Not every iPhone is used in a geometrically perfect, sterile white environment |
I want to do no such thing. Instead of regurgitation of statistics and superfluous "feels nice in the hand" generalities, I am here to engage in a blitzkrieg of pith and (conceited) wit not for hits, but for my own gratification. Here goes.
The iPhone 6 Plus is rather large.
After owning it for a month, it no longer feels large and everything else feels small.

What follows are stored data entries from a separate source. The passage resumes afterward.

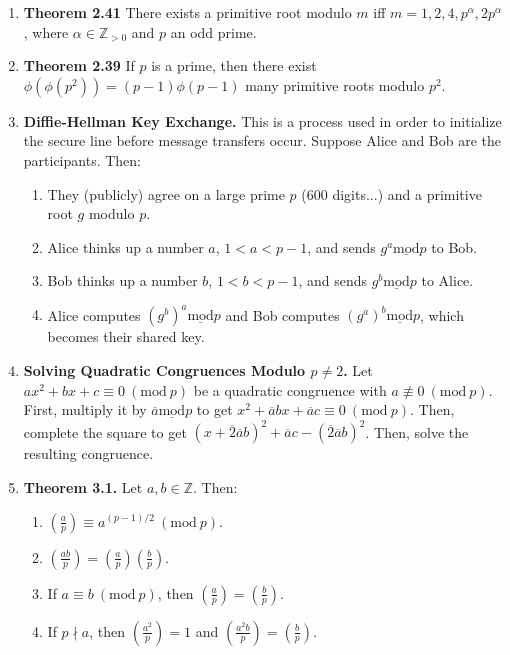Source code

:\documentclass[11pt]{article}
\theoremstyle{definition}
\theoremstyle{named}
\newcommand{\Mod}[1]{\ (\mathrm{mod}\ #1)}
\begin{document}
\begin{enumerate}
    \item \textbf{Theorem 2.41} There exists a primitive root modulo $m$ iff $m = 1,2,4, p^\alpha, 2p^\alpha$, where $\alpha \in \mathbb{Z}_{>0}$ and $p$ an odd prime. 
    \item \textbf{Theorem 2.39} If $p$ is a prime, then there exist $\phi(\phi(p^2)) = (p-1)\phi(p-1)$ many primitive roots modulo $p^2$. 
    \item \textbf{Diffie-Hellman Key Exchange. } This is a process used in order to initialize the secure line before message transfers occur. Suppose Alice and Bob are the participants. Then: 
    \begin{enumerate}
        \item They (publicly) agree on a large prime $p$ (600 digits...) and a primitive root $g$ modulo $p$. 
        \item Alice thinks up a number $a$, $1 < a < p-1$, and sends $g^a \underline{\textrm{mod}} p$ to Bob. 
        \item Bob thinks up a number $b$, $1 < b < p-1$, and sends $g^b \underline{\textrm{mod}} p$ to Alice. 
        \item Alice computes $(g^b)^a \underline{\textrm{mod}} p$ and Bob computes $(g^a)^b \underline{\textrm{mod}} p$, which becomes their shared key. 
    \end{enumerate}
    \item \textbf{Solving Quadratic Congruences Modulo $p \neq 2$. } Let $ax^2 + bx + c \equiv 0 \Mod{p}$ be a quadratic congruence with $a \not\equiv 0 \Mod{p}$. First, multiply it by $\overline{a} \underline{\textrm{mod}} p$ to get $x^2 + \overline{a}bx + \overline{a}c \equiv 0 \Mod{p}$. Then, complete the square to get $(x + \overline{2}\overline{a}b)^2 + \overline{a}c - (\overline{2}\overline{a}b)^2$. Then, solve the resulting congruence. 
    \item \textbf{Theorem 3.1. } Let $a,b \in \mathbb{Z}$. Then: 
    \begin{enumerate}
        \item $\left(\frac{a}{p}\right) \equiv a^{(p-1)/2} \Mod{p}$. 
        \item $\left(\frac{ab}{p}\right) = \left(\frac{a}{p}\right)\left(\frac{b}{p}\right)$. 
        \item If $a \equiv b \Mod{p}$, then $\left(\frac{a}{p}\right) = \left(\frac{b}{p}\right)$. 
        \item If $p \nmid a$, then $\left(\frac{a^2}{p}\right) = 1$ and $\left(\frac{a^2b}{p}\right) = \left(\frac{b}{p}\right)$. 

\end{enumerate}
\end{enumerate}
\end{document}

Its screen is 1920x1080 (or something), but due a deliberate quirk, renders everything at 2208×1242 before scaling down on the fly. Clever, but inelegant. Thus it feels a bit like a stop-gap in search of a higher-resolution screen (iPhone 6 IIs Plus S anyone?)
iOS 8 should more accurately be called iOSHATE for the feelings it engenders in the user community. I don't need to hang out in no support forums to know it's shit. (zomg appl its a knowen fawlt)
Safari crashes more than Mr Magoo on ice. And fuck me sideways, get rid of the fucking transition animations. Whether it's the PowerPoint-esque ICONS FLYING EVERYWHERE WOW, or the SOFT DISSOLVE (which is what happens when you turn off transitions), the phone feels more lethargic than Clive Palmer after walking up a flight of stairs.
iOSHATE is a generally buggy experience that transcends the specific nature of bugs and faults Apple and software engineers need for diagnosis reason. It's just shit.
Sadly, it's the first new iPhone I've owned that doesn't feel snappy. In the past, installing, say iOS 6 on an iPhone 4 meant dealing with frustrating slowness until a new phone came out. Then, whatever the new phone was, felt snappy and responsive. Now, the iPhone 6 Plus and iOSHATE feel slow from the outset.
For all these flaws, it's a great looking phone and the screen is very nice, notwithstanding the scaling workaround implemented by Apple. But enough of pleasant generalisations. Who wants those? Not me.